ACLU WA Asks for Restraining Order to Stop Seattle Homeless Sweeps

The civil liberties group is already suing Seattle over the sweeps, arguing they violate the Constitution.

The state chapter of the American Civil Liberties Union has filed a motion seeking a Temporary Restraining Order to stop Seattle and state officials from grabbing and trashing homeless people’s property, according to a press release. The motion is part of the lawsuit the ACLU has filed on behalf of two homeless people, the Episcopal Diocese, and Real Change newspaper. In that suit, they argue that Seattle’s homeless sweeps violate the Fourth Amendment’s protection from unreasonable search and seizure and the Fourteenth Amendment’s right to due process.

From the press release:

“The violations of rights have continued unabated since the Plaintiffs sued the City and WSDOT on January 19, 2017. For example, on January 26, during one of the coldest months of the year, Plaintiff Brandie Osborne was told without notice that she had to pack up everything she owned and leave her place of residence within 30 minutes. When Ms. Osborne explained that she had been provided no notice, she was told that Defendants did not have to issue notice. Because Ms. Osborne could not move everything in such a short time, many of her belongings were destroyed.

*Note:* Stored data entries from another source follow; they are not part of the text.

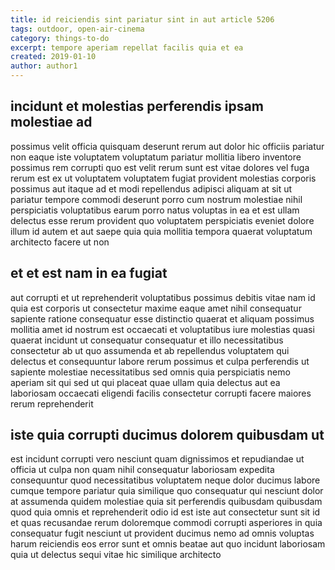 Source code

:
 ```yaml
---
title: id reiciendis sint pariatur sint in aut article 5206
tags: outdoor, open-air-cinema
category: things-to-do
excerpt: tempore aperiam repellat facilis quia et ea
created: 2019-01-10
author: author1
---
```


## incidunt et molestias perferendis ipsam molestiae ad

possimus velit officia quisquam deserunt rerum aut dolor hic officiis pariatur non eaque iste voluptatem voluptatum pariatur mollitia libero inventore possimus rem corrupti quo est velit rerum sunt est vitae dolores vel fuga rerum est ex ut voluptatem voluptatem fugiat provident molestias corporis possimus aut itaque ad et modi repellendus adipisci aliquam at sit ut pariatur tempore commodi deserunt porro cum nostrum molestiae nihil perspiciatis voluptatibus earum porro natus voluptas in ea et est ullam delectus esse rerum provident quo voluptatem perspiciatis eveniet dolore illum id autem et aut saepe quia quia mollitia tempora quaerat voluptatum architecto facere ut non

## et et est nam in ea fugiat

aut corrupti et ut reprehenderit voluptatibus possimus debitis vitae nam id quia est corporis ut consectetur maxime eaque amet nihil consequatur sapiente ratione consequatur esse distinctio quaerat et aliquam possimus mollitia amet id nostrum est occaecati et voluptatibus iure molestias quasi quaerat incidunt ut consequatur consequatur et illo necessitatibus consectetur ab ut quo assumenda et ab repellendus voluptatem qui delectus et consequuntur labore rerum possimus et culpa perferendis ut sapiente molestiae necessitatibus sed omnis quia perspiciatis nemo aperiam sit qui sed ut qui placeat quae ullam quia delectus aut ea laboriosam occaecati eligendi facilis consectetur corrupti facere maiores rerum reprehenderit

## iste quia corrupti ducimus dolorem quibusdam ut

est incidunt corrupti vero nesciunt quam dignissimos et repudiandae ut officia ut culpa non quam nihil consequatur laboriosam expedita consequuntur quod necessitatibus voluptatem neque dolor ducimus labore cumque tempore pariatur quia similique quo consequatur qui nesciunt dolor at assumenda quidem molestiae quia sit perferendis quibusdam quibusdam quod quia omnis et reprehenderit odio id est iste aut consectetur sunt sit id et quas recusandae rerum doloremque commodi corrupti asperiores in quia consequatur fugit nesciunt ut provident ducimus nemo ad omnis voluptas harum reiciendis eos error sunt et omnis beatae aut quo incidunt laboriosam quia ut delectus sequi vitae hic similique architecto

“The Defendants have recently doubled down on their illegal policies and practices. On January 31, without any consultation or outreach to the Plaintiffs, the City proposed new rules that would enable it to remove without notice the belongings of virtually any unhoused person on City- owned or City-controlled property or many of the other areas where homeless encampments currently exist. Moreover, the Defendants’ ongoing practices demonstrate that even if they were to adopt official policies and procedures that comply with constitutional rights, there is no guarantee that Defendants actually would follow them without a court order.”

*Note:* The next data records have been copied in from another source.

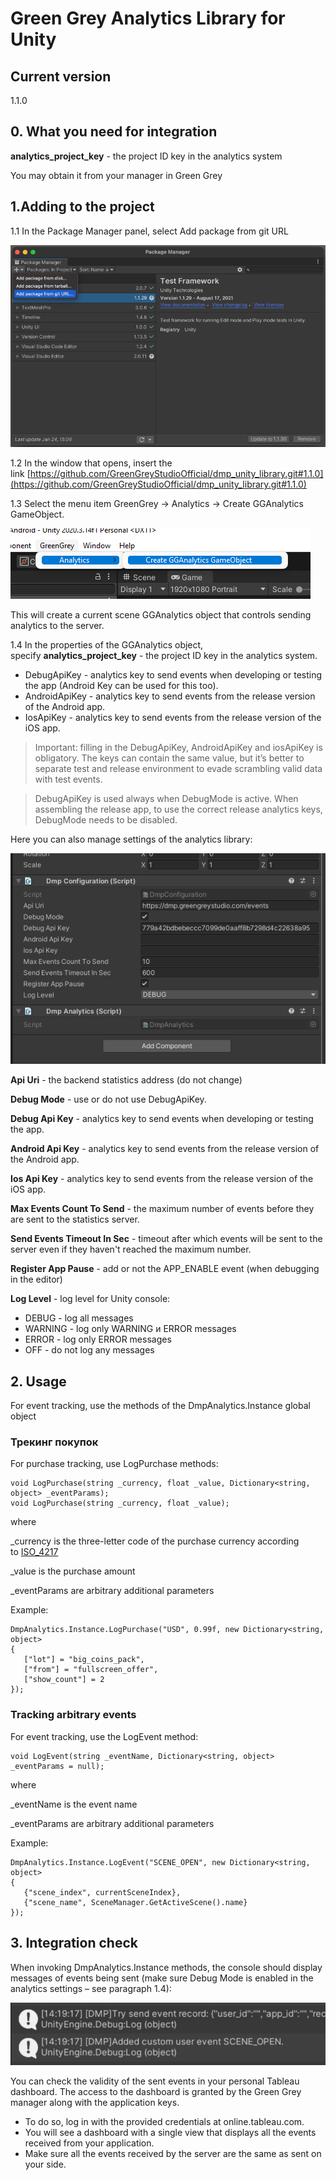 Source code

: # Green Grey Analytics Library for Unity
## Current version

1.1.0

## 0. What you need for integration

**analytics_project_key** - the project ID key in the analytics system

You may obtain it from your manager in Green Grey

## 1.Adding to the project

1.1 In the Package Manager panel, select Add package from git URL

![](../images/index_0.png)

1.2 In the window that opens, insert the link [https://github.com/GreenGreyStudioOfficial/dmp_unity_library.git#1.1.0](https://github.com/GreenGreyStudioOfficial/dmp_unity_library.git#1.1.0)

1.3 Select the menu item GreenGrey → Analytics → Create GGAnalytics GameObject.

![](../images/index_1.png)

This will create a current scene GGAnalytics object that controls sending analytics to the server.

1.4 In the properties of the GGAnalytics object, specify **analytics_project_key** - the project ID key in the analytics system.

-   DebugApiKey - analytics key to send events when developing or testing the app (Android Key can be used for this too).
-   AndroidApiKey - analytics key to send events from the release version of the Android app.
-   IosApiKey - analytics key to send events from the release version of the iOS app.

> Important: filling in the DebugApiKey, AndroidApiKey and iosApiKey is obligatory. The keys can contain the same value, but it’s better to separate test and release environment to evade scrambling valid data with test events.

> DebugApiKey is used always when DebugMode is active. When assembling the release app, to use the correct release analytics keys, DebugMode needs to be disabled.

Here you can also manage settings of the analytics library:

![](../images/index_2.png)

**Api Uri** - the backend statistics address (do not change)

**Debug Mode** - use or do not use DebugApiKey.

**Debug Api Key** - analytics key to send events when developing or testing the app.

**Android Api Key** - analytics key to send events from the release version of the Android app.

**Ios Api Key** - analytics key to send events from the release version of the iOS app.

**Max Events Count To Send** - the maximum number of events before they are sent to the statistics server.

**Send Events Timeout In Sec** - timeout after which events will be sent to the server even if they haven't reached the maximum number.

**Register App Pause** - add or not the APP_ENABLE event (when debugging in the editor)

**Log Level** - log level for Unity console:

-   DEBUG - log all messages
-   WARNING - log only WARNING и ERROR messages
-   ERROR - log only ERROR messages
-   OFF - do not log any messages

## 2. Usage

For event tracking, use the methods of the DmpAnalytics.Instance global object

### Трекинг покупок

For purchase tracking, use LogPurchase methods:

```
void LogPurchase(string _currency, float _value, Dictionary<string, object> _eventParams);
void LogPurchase(string _currency, float _value);
```

where

_currency is the three-letter code of the purchase currency according to [ISO_4217](https://en.wikipedia.org/wiki/ISO_4217#Active_codes)

_value is the purchase amount

_eventParams are arbitrary additional parameters

Example:

```
DmpAnalytics.Instance.LogPurchase("USD", 0.99f, new Dictionary<string, object>
{
   ["lot"] = "big_coins_pack",
   ["from"] = "fullscreen_offer",
   ["show_count"] = 2
});
```

### Tracking arbitrary events

For event tracking, use the LogEvent method:

```
void LogEvent(string _eventName, Dictionary<string, object> _eventParams = null);
```

where

_eventName is the event name

_eventParams are arbitrary additional parameters

Example:

```
DmpAnalytics.Instance.LogEvent("SCENE_OPEN", new Dictionary<string, object>
{
   {"scene_index", currentSceneIndex},
   {"scene_name", SceneManager.GetActiveScene().name}
});
```

## 3. Integration check

When invoking DmpAnalytics.Instance methods, the console should display messages of events being sent (make sure Debug Mode is enabled in the analytics settings – see paragraph 1.4):

![](../images/index_3.png)

You can check the validity of the sent events in your personal Tableau dashboard. The access to the dashboard is granted by the Green Grey manager along with the application keys.

-   To do so, log in with the provided credentials at online.tableau.com.
-   You will see a dashboard with a single view that displays all the events received from your application.
-   Make sure all the events received by the server are the same as sent on your side.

The ACLU is not alone in objecting to homeless sweeps on constitutional grounds. In 2015, the Department of Justice argued that cities which do not provide adequate shelter space to homeless people have “ordinances [which] amount to the criminalization of homelessness,” in violation of the Eighth Amendment’s prohibition on cruel and unusual punishment. We’ve argued previously that sweeps are both immoral and impractical.